少年にして木曾の英雄譚を知つたものは、やがて平家物語の木曾に、長じて美しい人間と激しい歴史を発見し、一つの過度期の犠牲を見出す。そのことから彼らは決して平家をないがしろにせず、頼朝を嫌な男と考へぬのである。
――保田與重郎「木曾冠者」
保田はときどきこういうことを言うが、ふざけている。過渡期の犠牲を強いている主体はどこにあるのだ。平家や頼朝ではないか。結局、かくして、保田は権力には弱い男となる。思うに、保田は、お天道様は見てござる、という感覚を信じ切れなかったわけである。人間に美しさを、歴史に激しさをあてているのだが、わたくしは人間が美しいなら歴史も美しいと言うべきで、――そもそも激しさと美しさは分析されてなんぼではないかと思うのである。保田は人間の自我の存在そのものに拘りすぎている。歴史は、人間の営為に対する毀誉褒貶から導かれる必要がある。営為に対して十人十色の感想がイイネというのは自我主義だ。そうではなく批評的吟味ができるだけの営為だけが必要だ。そのことを軽視するから、NOといえる人が強い自我に見えたりするわけである。

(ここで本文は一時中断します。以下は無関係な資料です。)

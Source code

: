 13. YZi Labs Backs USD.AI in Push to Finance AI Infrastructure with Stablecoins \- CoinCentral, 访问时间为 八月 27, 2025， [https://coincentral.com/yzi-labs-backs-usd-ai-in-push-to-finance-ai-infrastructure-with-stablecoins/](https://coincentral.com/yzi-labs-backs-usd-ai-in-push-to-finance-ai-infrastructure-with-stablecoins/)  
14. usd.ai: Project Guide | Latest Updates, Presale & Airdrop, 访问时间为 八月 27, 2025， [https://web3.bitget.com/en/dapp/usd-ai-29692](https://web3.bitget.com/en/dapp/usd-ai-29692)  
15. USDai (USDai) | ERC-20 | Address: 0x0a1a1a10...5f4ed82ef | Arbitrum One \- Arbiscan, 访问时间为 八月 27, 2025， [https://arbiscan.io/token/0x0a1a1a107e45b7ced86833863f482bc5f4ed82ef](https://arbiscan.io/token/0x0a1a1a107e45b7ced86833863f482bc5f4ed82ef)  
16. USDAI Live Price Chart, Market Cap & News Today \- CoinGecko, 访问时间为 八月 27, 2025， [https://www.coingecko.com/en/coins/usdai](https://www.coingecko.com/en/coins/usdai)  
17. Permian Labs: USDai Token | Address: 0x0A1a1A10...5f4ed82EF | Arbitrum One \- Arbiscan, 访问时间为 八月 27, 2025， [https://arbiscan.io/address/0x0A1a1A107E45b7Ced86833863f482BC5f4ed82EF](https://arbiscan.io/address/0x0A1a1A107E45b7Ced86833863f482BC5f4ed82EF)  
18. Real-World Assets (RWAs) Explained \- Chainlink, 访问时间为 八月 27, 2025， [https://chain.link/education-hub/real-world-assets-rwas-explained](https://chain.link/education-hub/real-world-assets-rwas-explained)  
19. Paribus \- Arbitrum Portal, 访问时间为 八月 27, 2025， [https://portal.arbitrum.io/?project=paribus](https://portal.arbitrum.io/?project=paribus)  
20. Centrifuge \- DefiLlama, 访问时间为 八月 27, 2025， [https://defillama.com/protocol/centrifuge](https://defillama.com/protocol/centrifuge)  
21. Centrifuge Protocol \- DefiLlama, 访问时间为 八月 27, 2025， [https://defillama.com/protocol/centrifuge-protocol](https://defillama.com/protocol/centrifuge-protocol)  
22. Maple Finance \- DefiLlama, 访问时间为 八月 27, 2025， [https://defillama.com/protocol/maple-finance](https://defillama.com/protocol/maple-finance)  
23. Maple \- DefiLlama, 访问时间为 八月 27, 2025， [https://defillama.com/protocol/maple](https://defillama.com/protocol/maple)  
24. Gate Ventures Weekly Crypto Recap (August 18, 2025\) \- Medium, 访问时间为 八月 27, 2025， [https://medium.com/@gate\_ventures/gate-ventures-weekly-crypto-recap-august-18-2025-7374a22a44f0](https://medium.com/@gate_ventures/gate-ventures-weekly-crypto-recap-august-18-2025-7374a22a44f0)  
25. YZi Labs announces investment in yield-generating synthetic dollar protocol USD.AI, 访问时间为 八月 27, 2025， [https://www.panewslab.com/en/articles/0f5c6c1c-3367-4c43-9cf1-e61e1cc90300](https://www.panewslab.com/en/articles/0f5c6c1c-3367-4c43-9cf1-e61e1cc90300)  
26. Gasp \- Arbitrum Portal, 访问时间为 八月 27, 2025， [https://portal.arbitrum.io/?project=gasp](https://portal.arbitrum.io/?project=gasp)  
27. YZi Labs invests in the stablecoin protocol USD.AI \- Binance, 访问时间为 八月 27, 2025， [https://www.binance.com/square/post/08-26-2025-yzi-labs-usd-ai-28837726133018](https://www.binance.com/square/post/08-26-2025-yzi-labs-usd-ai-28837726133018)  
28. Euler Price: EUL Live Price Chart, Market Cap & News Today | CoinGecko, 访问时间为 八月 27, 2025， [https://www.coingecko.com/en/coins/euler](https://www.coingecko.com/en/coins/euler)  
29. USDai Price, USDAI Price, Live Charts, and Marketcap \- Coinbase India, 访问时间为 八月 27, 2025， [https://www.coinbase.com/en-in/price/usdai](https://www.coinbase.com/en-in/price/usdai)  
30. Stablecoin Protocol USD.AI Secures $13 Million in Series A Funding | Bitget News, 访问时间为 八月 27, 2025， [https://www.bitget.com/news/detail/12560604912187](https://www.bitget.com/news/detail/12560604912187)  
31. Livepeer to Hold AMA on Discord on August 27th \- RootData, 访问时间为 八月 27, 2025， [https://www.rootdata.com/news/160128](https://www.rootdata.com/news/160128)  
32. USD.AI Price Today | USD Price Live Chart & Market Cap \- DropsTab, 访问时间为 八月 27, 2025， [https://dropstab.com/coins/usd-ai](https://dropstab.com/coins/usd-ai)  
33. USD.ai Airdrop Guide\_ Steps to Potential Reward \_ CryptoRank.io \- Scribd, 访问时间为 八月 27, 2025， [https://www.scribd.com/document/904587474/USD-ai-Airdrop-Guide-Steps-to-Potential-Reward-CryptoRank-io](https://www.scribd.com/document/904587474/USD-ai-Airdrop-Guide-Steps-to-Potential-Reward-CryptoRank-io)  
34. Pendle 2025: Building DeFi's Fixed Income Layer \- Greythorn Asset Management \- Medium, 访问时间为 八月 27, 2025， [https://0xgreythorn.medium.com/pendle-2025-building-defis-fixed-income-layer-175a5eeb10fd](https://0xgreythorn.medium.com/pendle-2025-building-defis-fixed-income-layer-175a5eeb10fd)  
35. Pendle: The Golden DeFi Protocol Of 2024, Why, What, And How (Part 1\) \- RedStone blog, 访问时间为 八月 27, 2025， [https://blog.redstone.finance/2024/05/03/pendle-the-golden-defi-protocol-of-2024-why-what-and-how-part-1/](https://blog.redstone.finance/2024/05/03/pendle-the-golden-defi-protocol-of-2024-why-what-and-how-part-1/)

お天道様は、その自我の虚実を暴くはずの存在である。日本ではあまりにも自我主義の平凡人がただの自我の衝突を繰り返すものだから、お天道様みたいなものが要として必要に思われたのである。しかし、要は単に要であってただ単に美しいと思われてしまう可能性がある。
実朝の歌もそんな美を持っていて、――だいたいどういう「恋し」なのか説明すべきなのである。